上述の詳細データでは初出誌(後述)の題名を優先(ただし、「<ダイヤの頸飾り>事件」「手掛かりは銀の匙」の原題のサブタイトルは割愛)したため、創元推理文庫版をメインの邦題として記しており、国書刊行会版の邦題は括弧書きで記しました。(括弧書きのない邦題は、創元推理文庫版と同じ邦題。)

創元推理文庫版の特徴は、訳者曰く、

本書の文体は非常に遊んで(挑戦して)いる。

原書に鏤(ちりば)められている古典教養に相応の雰囲気を持たせるため、夏目漱石を意識して文体を練られたそうで、難しい漢字や国語辞典にも載っていない語も用いられていたりするので、読みにくい…
…と思いきや、振り仮名も振られていることもあって、意外にこちらも読みやすかったです。

この記事では『ウジェーヌ・ヴァルモンの勝利』とタイトルに記しましたが、それは国書刊行会版がそうであるということもありますが、以前から「勝利」と訳されることが多く、馴染みがあったからです。
それでは、なぜ創元推理文庫版は「功績」という言葉を使ったか?
この点については、創元推理文庫版の「訳者あとがき」に記されていましたので、ご確認を。

24編の短編集?

このウジェーヌ・ヴァルモン・シリーズはアメリカの週刊誌<サタデー・イヴニング・ポスト>が初出です。
その後、1906年に英米の出版社から単行本が刊行されますが、その際にそれぞれの短編を細かく分けて、8短編ではなく24の章による構成とされました。
この短編集が「24編を収録した短編集」と言われていたのは、そのためです。
(当時はそう珍しい手法ではなかったようで、長編小説好きの読者にアピールするためだったそうです。)

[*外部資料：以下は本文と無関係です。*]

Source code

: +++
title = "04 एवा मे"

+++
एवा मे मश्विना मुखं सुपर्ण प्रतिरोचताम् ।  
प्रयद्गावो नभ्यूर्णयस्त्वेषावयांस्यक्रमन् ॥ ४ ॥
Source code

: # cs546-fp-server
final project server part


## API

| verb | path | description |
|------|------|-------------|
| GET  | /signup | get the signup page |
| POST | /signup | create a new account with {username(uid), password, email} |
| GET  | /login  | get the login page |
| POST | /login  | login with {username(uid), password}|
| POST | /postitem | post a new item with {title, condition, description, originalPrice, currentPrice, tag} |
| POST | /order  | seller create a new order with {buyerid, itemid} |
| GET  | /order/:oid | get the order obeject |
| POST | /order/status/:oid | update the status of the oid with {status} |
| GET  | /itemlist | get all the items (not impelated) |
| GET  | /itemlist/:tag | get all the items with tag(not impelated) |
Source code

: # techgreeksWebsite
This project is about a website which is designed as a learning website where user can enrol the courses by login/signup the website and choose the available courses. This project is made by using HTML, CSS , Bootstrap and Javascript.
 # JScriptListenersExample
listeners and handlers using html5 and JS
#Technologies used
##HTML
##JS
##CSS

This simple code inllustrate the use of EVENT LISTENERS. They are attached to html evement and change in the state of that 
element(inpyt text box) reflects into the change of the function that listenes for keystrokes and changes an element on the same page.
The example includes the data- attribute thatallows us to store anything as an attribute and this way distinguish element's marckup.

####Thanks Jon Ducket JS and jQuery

この24の章題については、創元推理文庫版においては各短編の章題になっています。
また、国書刊行会版では「訳者解説」に各章題の記載があります。

探偵ヴァルモンのユーモラスな活躍譚

本短編集は、フランス国家警察で7年にわたり刑事局長の職についていたヴァルモンの回想録なのですが、「<ダイヤの頸飾り>事件」「ダイヤモンドのネックレスの謎」事件)をきっかけにフランス政府に免職させられます。
そして、イギリスに住むようになり、(英国ミステリ史上)最初の外国人探偵となります。

回想録にしては「失敗」も目立つ本短編集。
正直、最初の2編はイマイチな気がしましたが、冒頭で発明王エジソンにも触れられている「チゼルリッグ卿の(失われた)遺産」は各種アンソロジーにも掲載されたことがある佳品。
「内反足の幽霊」「幽霊の足音」)は、事実だけ述べれば悲劇的な感じがしますが、どことなく滑稽な感じがしました。
個人的に好きなのは「ワイオミング・エドの釈放」。やや冗長なところもありますが、結末にニヤリとしてしまいました。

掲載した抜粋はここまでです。